How is the name Holden Caulfield an echo of the title, The Catcher in the Rye?
Holden is a classic case of a name that jumped out of a book and onto birth certificates-though it took quite a while. Parents who loved J. D. Salinger’s The Catcher in the Rye are flocking to the name of its hero, Holden Caulfield -not coincidentally in tune with the Hudson- Hayden- Colton field of names. Salinger supposedly came up with the name while looking at a movie poster promoting a film starring William Holden and Joan Caulfield, though other sources say he was named after Salinger’s friend Holden Bowler.
How does Phoebe think their father will react to Holden’s expulsion?
When Phoebe first learns of Holden’s expulsion, she covers her head with a pillow and refuses to look at him. As the main character tells us: ‘She was ostracizing the hell out of me. Just like the fencing team at Pencey…’ After Holden goes to the living room to nab some cigarettes, Phoebe takes her head out of the pillow but still refuses to look at him. Trying to change the subject, Holden asks Phoebe about the stories she writes, but she’s not ready to drop his academic record. Anticipating how their parents will respond to her brother’s expulsion, she says: ‘Daddy’ll kill you.’

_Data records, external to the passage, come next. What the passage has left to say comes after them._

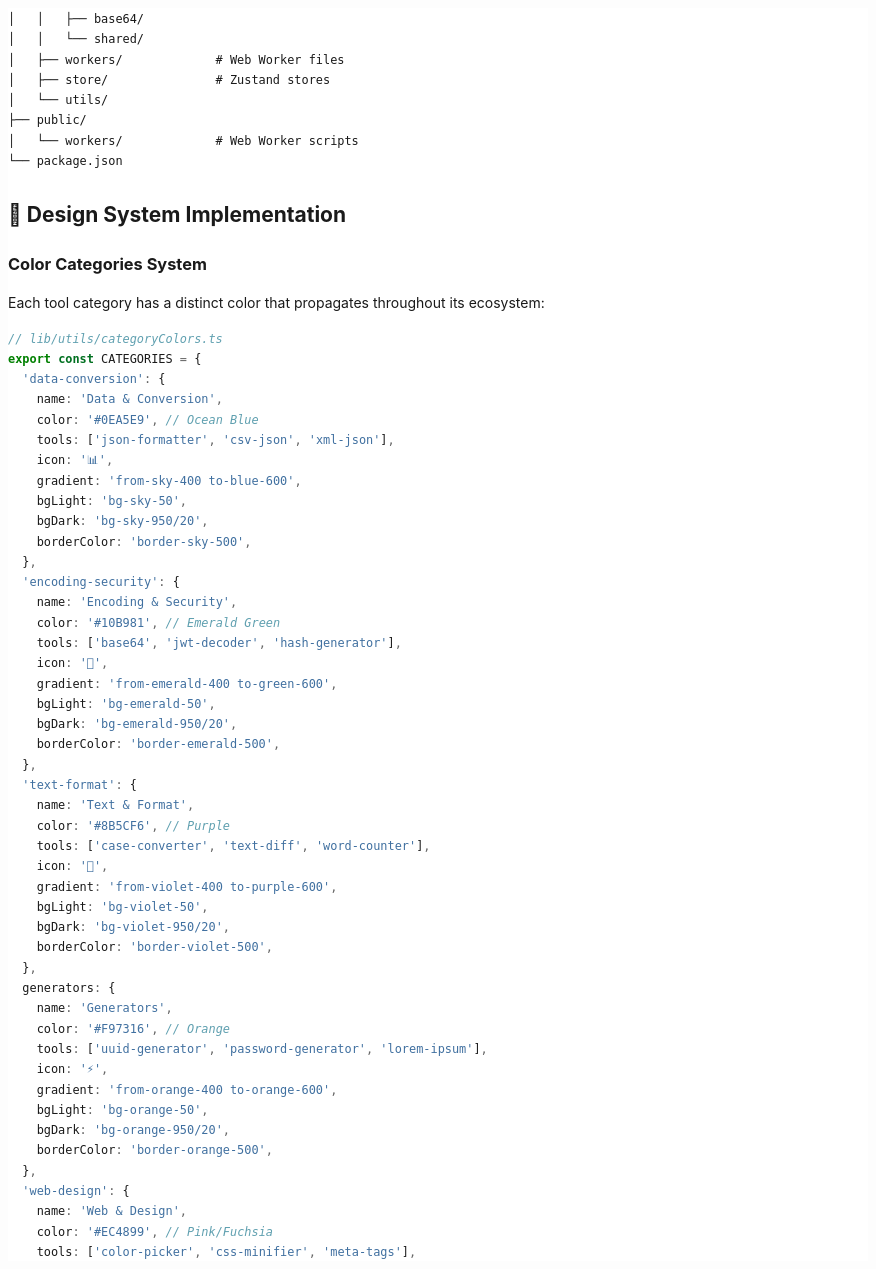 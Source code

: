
 ```
│   │   ├── base64/
│   │   └── shared/
│   ├── workers/             # Web Worker files
│   ├── store/               # Zustand stores
│   └── utils/
├── public/
│   └── workers/             # Web Worker scripts
└── package.json
```

## 🎨 Design System Implementation

### Color Categories System

Each tool category has a distinct color that propagates throughout its ecosystem:

```typescript
// lib/utils/categoryColors.ts
export const CATEGORIES = {
  'data-conversion': {
    name: 'Data & Conversion',
    color: '#0EA5E9', // Ocean Blue
    tools: ['json-formatter', 'csv-json', 'xml-json'],
    icon: '📊',
    gradient: 'from-sky-400 to-blue-600',
    bgLight: 'bg-sky-50',
    bgDark: 'bg-sky-950/20',
    borderColor: 'border-sky-500',
  },
  'encoding-security': {
    name: 'Encoding & Security',
    color: '#10B981', // Emerald Green
    tools: ['base64', 'jwt-decoder', 'hash-generator'],
    icon: '🔐',
    gradient: 'from-emerald-400 to-green-600',
    bgLight: 'bg-emerald-50',
    bgDark: 'bg-emerald-950/20',
    borderColor: 'border-emerald-500',
  },
  'text-format': {
    name: 'Text & Format',
    color: '#8B5CF6', // Purple
    tools: ['case-converter', 'text-diff', 'word-counter'],
    icon: '📝',
    gradient: 'from-violet-400 to-purple-600',
    bgLight: 'bg-violet-50',
    bgDark: 'bg-violet-950/20',
    borderColor: 'border-violet-500',
  },
  generators: {
    name: 'Generators',
    color: '#F97316', // Orange
    tools: ['uuid-generator', 'password-generator', 'lorem-ipsum'],
    icon: '⚡',
    gradient: 'from-orange-400 to-orange-600',
    bgLight: 'bg-orange-50',
    bgDark: 'bg-orange-950/20',
    borderColor: 'border-orange-500',
  },
  'web-design': {
    name: 'Web & Design',
    color: '#EC4899', // Pink/Fuchsia
    tools: ['color-picker', 'css-minifier', 'meta-tags'],
```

What does Phoebe challenge Holden to do?
Phoebe demands that he name one thing he likes, just one thing, then stares at him, waiting for an answer. While she waits, Holden can’t keep his mind on the question at hand, and he starts thinking about James Castle, a boy who got bullied around at one of Holden’s old schools and ultimately jumped out of a window to his death. Phoebe interrupts his thoughts, now telling Holden, “‘You can’t even think of one thing.'” (pg. 171) Holden finally answers that he likes Allie and that he likes what he’s doing at the moment, sitting and chatting with Phoebe. Neither answer satisfies Holden’s sister, and she demands next to know what Holden’s going to do with his life. This question only leads Holden to another depressing rant about how most anything you do in the adult world ends up making a phony out of you. Finally, sitting on the bed, Holden comes up with one job he’d like to have. He tells Phoebe of a vision he’s had: “‘Anyway, I keep picturing all these little kids playing some game in this big field of rye and all. Thousands of little kids, and nobody’s around – nobody big, I mean – except me. And I’m standing on the edge of some crazy cliff. What I have to do, I have to catch everybody if they start to go over the cliff – I mean if they’re running and they don’t look where they’re going I have to come out from somewhere and catch them. That’s all I’d do all day. I’d just be the catcher in the rye and all.'”
Where does Holden think he might be, despite his father’s wishes?
In Chapter 22 during discussion with sister Holden tries to reassure Phoebe that the worse that can happen is that he’ll be sent to military school. But as he’ll most likely end up going to work on a ranch in Colorado, there’s nothing to worry about. Anticipating how their parents will respond to her brother’s expulsion, Phoeble says: ‘Daddy’ll kill you.’